1985 period war drama film by Peque Gallaga

Virgin Forest is a 1985 Filipino war drama directed by Peque Gallaga from a story developed by T.E. Pagaspas, with Rosauro Q. Dela Cruz solely adapted the concept into a screenplay. A self-described B-movie, it stars Sarsi Emmanuel, Chayong, a barrio lass of Chinese ancestry; Miguel Rodriguez as Alfonsito, a Filipino-Spanish ilustrado; and Abel Jurado as Alipio, the lover of Sarsi's character. It also stars Leo Martinez, Ama Quiambao, Bruce Fanger, and Bob Zwanziger.

==Synopsis==
The film is set in the 1900s during the First Philippine Republic. Macabebe soldiers are trying to capture Emilio Aguinaldo. Alfonisto (Miguel Rodriguez) and Chayong (Sarsi Emmanuel) are caught up in this pursuit and in a love triangle. In the end, Aguinaldo is captured, and the Macabebe soldiers are killed.

==Plot==
In the town of San Mateo, Tayabas, on March 19, 1901, Chayong and Alipio, who were having sex in the beach, were caught by the Guardia Civil and imprisoned in the town jail.

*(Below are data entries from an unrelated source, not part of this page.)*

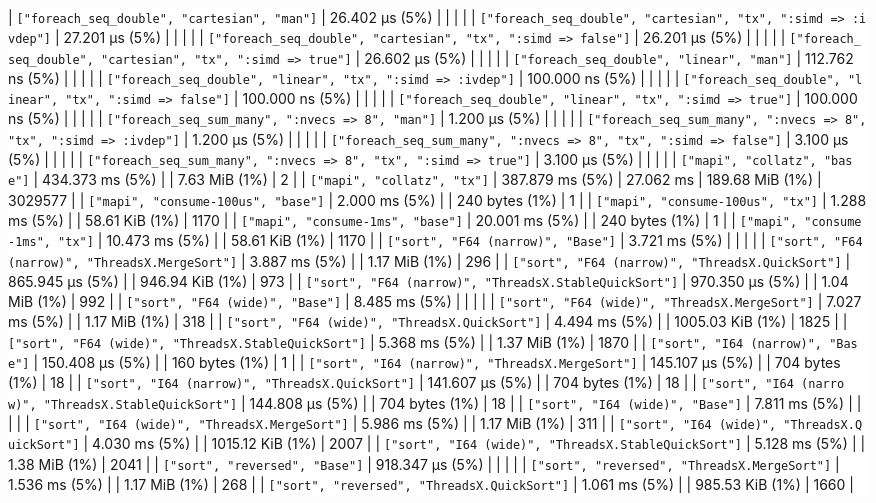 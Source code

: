 | `["foreach_seq_double", "cartesian", "man"]`                       |  26.402 μs (5%) |           |                  |             |
| `["foreach_seq_double", "cartesian", "tx", ":simd => :ivdep"]`     |  27.201 μs (5%) |           |                  |             |
| `["foreach_seq_double", "cartesian", "tx", ":simd => false"]`      |  26.201 μs (5%) |           |                  |             |
| `["foreach_seq_double", "cartesian", "tx", ":simd => true"]`       |  26.602 μs (5%) |           |                  |             |
| `["foreach_seq_double", "linear", "man"]`                          | 112.762 ns (5%) |           |                  |             |
| `["foreach_seq_double", "linear", "tx", ":simd => :ivdep"]`        | 100.000 ns (5%) |           |                  |             |
| `["foreach_seq_double", "linear", "tx", ":simd => false"]`         | 100.000 ns (5%) |           |                  |             |
| `["foreach_seq_double", "linear", "tx", ":simd => true"]`          | 100.000 ns (5%) |           |                  |             |
| `["foreach_seq_sum_many", ":nvecs => 8", "man"]`                   |   1.200 μs (5%) |           |                  |             |
| `["foreach_seq_sum_many", ":nvecs => 8", "tx", ":simd => :ivdep"]` |   1.200 μs (5%) |           |                  |             |
| `["foreach_seq_sum_many", ":nvecs => 8", "tx", ":simd => false"]`  |   3.100 μs (5%) |           |                  |             |
| `["foreach_seq_sum_many", ":nvecs => 8", "tx", ":simd => true"]`   |   3.100 μs (5%) |           |                  |             |
| `["mapi", "collatz", "base"]`                                      | 434.373 ms (5%) |           |    7.63 MiB (1%) |           2 |
| `["mapi", "collatz", "tx"]`                                        | 387.879 ms (5%) | 27.062 ms |  189.68 MiB (1%) |     3029577 |
| `["mapi", "consume-100us", "base"]`                                |   2.000 ms (5%) |           |   240 bytes (1%) |           1 |
| `["mapi", "consume-100us", "tx"]`                                  |   1.288 ms (5%) |           |   58.61 KiB (1%) |        1170 |
| `["mapi", "consume-1ms", "base"]`                                  |  20.001 ms (5%) |           |   240 bytes (1%) |           1 |
| `["mapi", "consume-1ms", "tx"]`                                    |  10.473 ms (5%) |           |   58.61 KiB (1%) |        1170 |
| `["sort", "F64 (narrow)", "Base"]`                                 |   3.721 ms (5%) |           |                  |             |
| `["sort", "F64 (narrow)", "ThreadsX.MergeSort"]`                   |   3.887 ms (5%) |           |    1.17 MiB (1%) |         296 |
| `["sort", "F64 (narrow)", "ThreadsX.QuickSort"]`                   | 865.945 μs (5%) |           |  946.94 KiB (1%) |         973 |
| `["sort", "F64 (narrow)", "ThreadsX.StableQuickSort"]`             | 970.350 μs (5%) |           |    1.04 MiB (1%) |         992 |
| `["sort", "F64 (wide)", "Base"]`                                   |   8.485 ms (5%) |           |                  |             |
| `["sort", "F64 (wide)", "ThreadsX.MergeSort"]`                     |   7.027 ms (5%) |           |    1.17 MiB (1%) |         318 |
| `["sort", "F64 (wide)", "ThreadsX.QuickSort"]`                     |   4.494 ms (5%) |           | 1005.03 KiB (1%) |        1825 |
| `["sort", "F64 (wide)", "ThreadsX.StableQuickSort"]`               |   5.368 ms (5%) |           |    1.37 MiB (1%) |        1870 |
| `["sort", "I64 (narrow)", "Base"]`                                 | 150.408 μs (5%) |           |   160 bytes (1%) |           1 |
| `["sort", "I64 (narrow)", "ThreadsX.MergeSort"]`                   | 145.107 μs (5%) |           |   704 bytes (1%) |          18 |
| `["sort", "I64 (narrow)", "ThreadsX.QuickSort"]`                   | 141.607 μs (5%) |           |   704 bytes (1%) |          18 |
| `["sort", "I64 (narrow)", "ThreadsX.StableQuickSort"]`             | 144.808 μs (5%) |           |   704 bytes (1%) |          18 |
| `["sort", "I64 (wide)", "Base"]`                                   |   7.811 ms (5%) |           |                  |             |
| `["sort", "I64 (wide)", "ThreadsX.MergeSort"]`                     |   5.986 ms (5%) |           |    1.17 MiB (1%) |         311 |
| `["sort", "I64 (wide)", "ThreadsX.QuickSort"]`                     |   4.030 ms (5%) |           | 1015.12 KiB (1%) |        2007 |
| `["sort", "I64 (wide)", "ThreadsX.StableQuickSort"]`               |   5.128 ms (5%) |           |    1.38 MiB (1%) |        2041 |
| `["sort", "reversed", "Base"]`                                     | 918.347 μs (5%) |           |                  |             |
| `["sort", "reversed", "ThreadsX.MergeSort"]`                       |   1.536 ms (5%) |           |    1.17 MiB (1%) |         268 |
| `["sort", "reversed", "ThreadsX.QuickSort"]`                       |   1.061 ms (5%) |           |  985.53 KiB (1%) |        1660 |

On the same day, the revolutionaries took control of the town from the Americans and captured all of its Spaniard population.

==Cast==
- Sarsi Emmanuel as Chayong
- Miguel Rodriguez as Alfonsito
- Abel Jurado as Alipio
- Jed Arboleda as Fonseca
- Arbie Antonio as Lt. Col. Pablo Dalmacio
- Bruce Fanger as Gallagher
- Bob Zwanziger as Snyder
- Ama Quiambao as Nana Isay
- Turko Cervantes and Pen Medina as leaders of the Macabebes
- Peque Gallaga as Kamaggay
- Leo Martinez as Hepe Elpidio Sales, the chief of the Guardia Civil
- Cris Daluz as Mayordomo
- Alfredo Saludares as the Mayordomo's son
- Mario Taguiwalo and Abbo Q. Dela Cruz as Guardia Civil soldiers
- Pepito Bosch as Priest
- Ray Ventura as Chua Tek

==Production==
Virgin Forest is director Brillante Mendoza's first film production, working as the production designer under the name Dante Mendoza.